ANALISIS TENTANG PERJANJIAN PERKAWINAN DITINJAU DARI PUTUSAN MAHKAMAH KONSTITUSI NOMOR 69/PUU-XIII/2015
Abstract
Tujuan dilakukannya penelitian ini adalah untuk mengetahui bagaimanakah Perjanjian Perkawinan dalam Undang-Undang Nomor 1 Tahun 1974 tentang Perkawinan dan bagaimanakah Perjanjian Perkawinan ditinjau dari Putusan Mahkamah Konstitusi Nomor 69/PUU-XIII/2015, yang dengan metode penelitian hokum normatif disimpulkan bahwa: 1. Perjanjian perkawinan merupakan persetujuan perjanjian secara tertulis yang dibuat oleh pasangan calon suami istri dilakukan pada waktu atau sebelum pekawinan dilangsungkan yang disahkan oleh pegawai pencatat perkawinan, maka isi perjanjian perkawinan tersebut mengikat para kedua belah pihak (calon suami istri) dan juga pihak ketiga sepanjang pihak ketiga tersebut tersangkut. Mengenai isi dari perjanjian perkawinan tersebut bebas akan tetapi tidak melanggar batas hukum, agama dan juga kesusilaan sebagaimana yang telah di atur dalam Undang-Undang Nomor 1 Tahun 1974 tentang Perkawinan yang juga mencantumkan bahwa perjanjian perkawinan tidak dapat dirubah namun jika kedua belah pihak bersepakat untuk mengubah dan perubahan tersebut tidak merugikan pihak ketiga maka boleh dilakukan perubahan.

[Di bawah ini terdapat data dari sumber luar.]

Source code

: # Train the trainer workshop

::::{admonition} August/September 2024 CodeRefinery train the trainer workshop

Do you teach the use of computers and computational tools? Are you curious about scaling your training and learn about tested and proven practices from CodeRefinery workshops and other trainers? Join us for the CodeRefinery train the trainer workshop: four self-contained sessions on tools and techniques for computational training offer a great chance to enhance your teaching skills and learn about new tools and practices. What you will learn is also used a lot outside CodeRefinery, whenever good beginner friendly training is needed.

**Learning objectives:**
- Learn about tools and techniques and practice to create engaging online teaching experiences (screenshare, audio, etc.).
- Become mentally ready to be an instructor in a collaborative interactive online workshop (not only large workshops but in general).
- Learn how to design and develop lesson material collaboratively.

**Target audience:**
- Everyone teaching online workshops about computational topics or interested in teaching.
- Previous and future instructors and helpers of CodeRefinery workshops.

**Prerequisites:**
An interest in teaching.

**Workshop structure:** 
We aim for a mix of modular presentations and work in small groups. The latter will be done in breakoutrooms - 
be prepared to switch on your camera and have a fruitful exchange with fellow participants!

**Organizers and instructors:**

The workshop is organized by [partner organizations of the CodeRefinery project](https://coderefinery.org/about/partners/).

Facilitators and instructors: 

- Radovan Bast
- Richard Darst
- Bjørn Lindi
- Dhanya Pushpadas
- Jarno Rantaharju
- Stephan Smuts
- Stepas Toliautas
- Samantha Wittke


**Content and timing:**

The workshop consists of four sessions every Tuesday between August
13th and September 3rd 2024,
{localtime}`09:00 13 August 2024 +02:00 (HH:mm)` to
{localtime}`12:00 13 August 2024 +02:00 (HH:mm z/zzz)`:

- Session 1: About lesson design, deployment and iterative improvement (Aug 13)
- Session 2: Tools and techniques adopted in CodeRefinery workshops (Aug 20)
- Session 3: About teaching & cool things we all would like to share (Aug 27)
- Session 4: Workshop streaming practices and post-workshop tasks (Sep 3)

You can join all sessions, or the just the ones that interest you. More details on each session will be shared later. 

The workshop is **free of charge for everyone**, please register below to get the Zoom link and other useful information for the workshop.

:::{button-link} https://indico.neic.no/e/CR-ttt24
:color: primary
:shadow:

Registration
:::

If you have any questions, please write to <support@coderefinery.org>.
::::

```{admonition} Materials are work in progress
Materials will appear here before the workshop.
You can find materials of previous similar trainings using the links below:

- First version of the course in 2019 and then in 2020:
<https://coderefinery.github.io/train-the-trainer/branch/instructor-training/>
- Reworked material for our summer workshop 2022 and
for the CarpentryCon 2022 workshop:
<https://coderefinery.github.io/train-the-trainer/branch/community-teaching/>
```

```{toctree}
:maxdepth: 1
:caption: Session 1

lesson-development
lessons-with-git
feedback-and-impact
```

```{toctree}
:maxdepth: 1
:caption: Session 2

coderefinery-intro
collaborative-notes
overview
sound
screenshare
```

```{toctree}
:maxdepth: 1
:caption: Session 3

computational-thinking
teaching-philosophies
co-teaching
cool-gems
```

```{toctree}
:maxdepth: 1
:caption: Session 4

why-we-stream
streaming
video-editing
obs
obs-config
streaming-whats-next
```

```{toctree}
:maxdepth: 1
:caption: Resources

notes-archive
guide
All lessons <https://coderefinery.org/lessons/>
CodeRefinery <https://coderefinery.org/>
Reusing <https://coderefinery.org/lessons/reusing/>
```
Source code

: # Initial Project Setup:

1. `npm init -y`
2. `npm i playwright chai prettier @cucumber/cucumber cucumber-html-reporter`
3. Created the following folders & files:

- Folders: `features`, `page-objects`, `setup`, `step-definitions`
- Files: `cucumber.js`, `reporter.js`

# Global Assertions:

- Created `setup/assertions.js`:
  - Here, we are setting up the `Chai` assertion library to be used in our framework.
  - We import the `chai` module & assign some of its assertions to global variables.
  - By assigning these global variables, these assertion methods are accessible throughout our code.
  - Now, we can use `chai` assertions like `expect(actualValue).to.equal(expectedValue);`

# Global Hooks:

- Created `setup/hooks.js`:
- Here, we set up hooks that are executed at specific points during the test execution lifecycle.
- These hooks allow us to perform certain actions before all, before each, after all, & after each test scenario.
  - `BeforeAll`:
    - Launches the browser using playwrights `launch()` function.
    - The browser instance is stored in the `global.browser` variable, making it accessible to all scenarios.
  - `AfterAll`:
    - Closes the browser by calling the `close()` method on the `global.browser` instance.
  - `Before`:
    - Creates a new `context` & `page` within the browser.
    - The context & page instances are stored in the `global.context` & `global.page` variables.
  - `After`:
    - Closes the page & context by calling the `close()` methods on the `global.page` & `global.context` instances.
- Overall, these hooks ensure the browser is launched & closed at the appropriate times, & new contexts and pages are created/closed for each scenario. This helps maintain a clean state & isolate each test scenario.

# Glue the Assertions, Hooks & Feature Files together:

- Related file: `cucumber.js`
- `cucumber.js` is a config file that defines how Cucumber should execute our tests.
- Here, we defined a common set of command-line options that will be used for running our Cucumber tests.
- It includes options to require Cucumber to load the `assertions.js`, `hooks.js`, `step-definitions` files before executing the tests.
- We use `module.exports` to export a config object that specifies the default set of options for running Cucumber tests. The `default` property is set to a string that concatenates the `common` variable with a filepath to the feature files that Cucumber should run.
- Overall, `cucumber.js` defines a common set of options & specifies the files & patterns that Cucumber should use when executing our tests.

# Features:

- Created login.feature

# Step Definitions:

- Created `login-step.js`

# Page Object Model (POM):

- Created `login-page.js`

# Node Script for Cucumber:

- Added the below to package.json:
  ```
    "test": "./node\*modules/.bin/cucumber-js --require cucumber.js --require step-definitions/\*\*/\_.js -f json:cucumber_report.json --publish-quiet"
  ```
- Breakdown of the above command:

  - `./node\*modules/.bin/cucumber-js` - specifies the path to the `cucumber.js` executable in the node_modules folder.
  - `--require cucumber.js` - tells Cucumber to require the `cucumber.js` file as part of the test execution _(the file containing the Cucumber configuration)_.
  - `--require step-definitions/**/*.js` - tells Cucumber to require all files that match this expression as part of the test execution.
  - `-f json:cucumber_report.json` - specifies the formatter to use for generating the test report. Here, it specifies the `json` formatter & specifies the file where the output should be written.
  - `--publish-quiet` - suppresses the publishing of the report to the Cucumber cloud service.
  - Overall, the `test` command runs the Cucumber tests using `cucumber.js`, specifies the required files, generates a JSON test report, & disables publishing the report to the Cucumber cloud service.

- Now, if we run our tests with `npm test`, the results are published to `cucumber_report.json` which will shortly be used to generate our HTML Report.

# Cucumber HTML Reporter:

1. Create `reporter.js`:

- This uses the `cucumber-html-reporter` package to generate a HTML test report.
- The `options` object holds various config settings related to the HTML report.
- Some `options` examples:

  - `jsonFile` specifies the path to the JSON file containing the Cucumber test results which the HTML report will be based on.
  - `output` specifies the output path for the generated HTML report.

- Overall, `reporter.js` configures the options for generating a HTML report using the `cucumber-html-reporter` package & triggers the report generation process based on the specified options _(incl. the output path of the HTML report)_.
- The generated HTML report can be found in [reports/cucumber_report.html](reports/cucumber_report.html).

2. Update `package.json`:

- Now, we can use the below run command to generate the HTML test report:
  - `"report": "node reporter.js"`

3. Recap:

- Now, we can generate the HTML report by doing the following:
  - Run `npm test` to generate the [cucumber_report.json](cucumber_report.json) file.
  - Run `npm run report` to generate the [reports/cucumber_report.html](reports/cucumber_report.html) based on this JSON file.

Perjanjian perkawinan diberlakukan sejak perkawinan dilangsungkan. 2. Putusan Mahkamah Konstitusi Nomor 69/PUU-XIII/2015 Tentang pengujian Undang-Undang Nomor 1 Tahun 1974 tentang Perkawinan menyebutkan dalam Pasal 29 Ayat (1), Ayat (3) dan Ayat (4) inkonstitusional. Sehingga hal ini sangat tidak sesuai dengan yang diamanatkan oleh Undang-Undang Dasar Tahun 1945 terutama adanya pembatasan atau bahkan menghilangkan hak-hak konstitusional WNI yang melakukan perkawinan campuran dengan tetap mempertahankan kewarganegaraannya dalam hal memiliki Hak Milik/Hak Guna Bangunan atas tanah di Indonesia. Dengan adanya Putusan Mahkamah Konstitusi Nomor 69/PUU-XIII/2015 membawa norma baru mengenai perjanjian perkawinan yakni menjadikan batas waktu pembuatan perjanjian perkawinan semakin luas dan mengenai isinya juga diperluas bahkan dapat dilakukan perubahan atau pencabutan sepanjang kedua belah pihak (suami istri) menyetujui dan tidak merugikan pihak ketiga, perjanjian perkawinan dapat disahkan pula oleh notaris.